TMS320C6657 (ACTIVE)

Fixed and Floating Point Digital Signal Processor



The C665x are high performance fixed- and floating-point DSPs that are based on TI's KeyStone multicore architecture. Incorporating the new and innovative C66x DSP core, this device can run at a core speed of up to 1.25 GHz. For developers of a broad range of applications, both C665x DSPs enable a platform that is power-efficient and easy to use. In addition, the C665x DSPs are fully backward compatible with all existing C6000™ family of fixed- and floating-point DSPs.

TI's KeyStone architecture provides a programmable platform integrating various subsystems (C66x cores, memory subsystem, peripherals, and accelerators) and uses several innovative components and techniques to maximize intradevice and interdevice communication that lets the various DSP resources operate efficiently and seamlessly. Central to this architecture are key components such as Multicore Navigator that allows for efficient data management between the various device components. The TeraNet is a nonblocking switch fabric enabling fast and contention-free internal data movement. The multicore shared memory controller allows access to shared and external memory directly without drawing from switch fabric capacity.

For fixed-point use, the C66x core has 4× the multiply accumulate (MAC) capability of C64x+ cores. In addition, the C66x core integrates floating-point capability and the per-core raw computational performance is an industry-leading 40 GMACS per core and 20 GFLOPS per core (@1.25 GHz operating frequency). The C66x core can execute 8 single precision floating-point MAC operations per cycle and can perform double- and mixed-precision operations and is IEEE 754 compliant. The C66x core incorporates 90 new instructions (compared to the C64x+ core) targeted for floating-point and vector math oriented processing. These enhancements yield sizeable performance improvements in popular DSP kernels used in signal processing, mathematical, and image acquisition functions. The C66x core is backward code-compatible with TI's previous generation C6000 fixed- and floating-point DSP cores, ensuring software portability and shortened software development cycles for applications migrating to faster hardware.
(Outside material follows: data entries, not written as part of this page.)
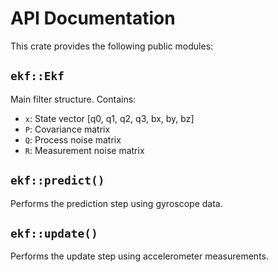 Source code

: 
# API Documentation

This crate provides the following public modules:

## `ekf::Ekf`

Main filter structure. Contains:

- `x`: State vector [q0, q1, q2, q3, bx, by, bz]
- `P`: Covariance matrix
- `Q`: Process noise matrix
- `R`: Measurement noise matrix

## `ekf::predict()`

Performs the prediction step using gyroscope data.

## `ekf::update()`

Performs the update step using accelerometer measurements.
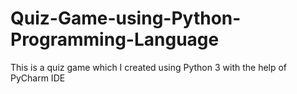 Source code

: # Quiz-Game-using-Python-Programming-Language
This is a quiz game which I created using Python 3 with the help of PyCharm IDE
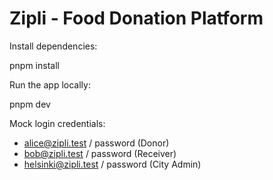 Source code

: 
# Zipli - Food Donation Platform

Install dependencies:

pnpm install

Run the app locally:

pnpm dev

Mock login credentials:

- alice@zipli.test / password (Donor)
- bob@zipli.test / password (Receiver)
- helsinki@zipli.test / password (City Admin)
The C665x DSP integrates a large amount of on-chip memory. In addition to 32KB of L1 program and data cache, 1024KB of dedicated memory can be configured as mapped RAM or cache. The device also integrates 1024KB of Multicore Shared Memory that can be used as a shared L2 SRAM and/or shared L3 SRAM. All L2 memories incorporate error detection and error correction. For fast access to external memory, this device includes a 32-bit DDR-3 external memory interface (EMIF) running at a rate of 1333 MHz and has ECC DRAM support.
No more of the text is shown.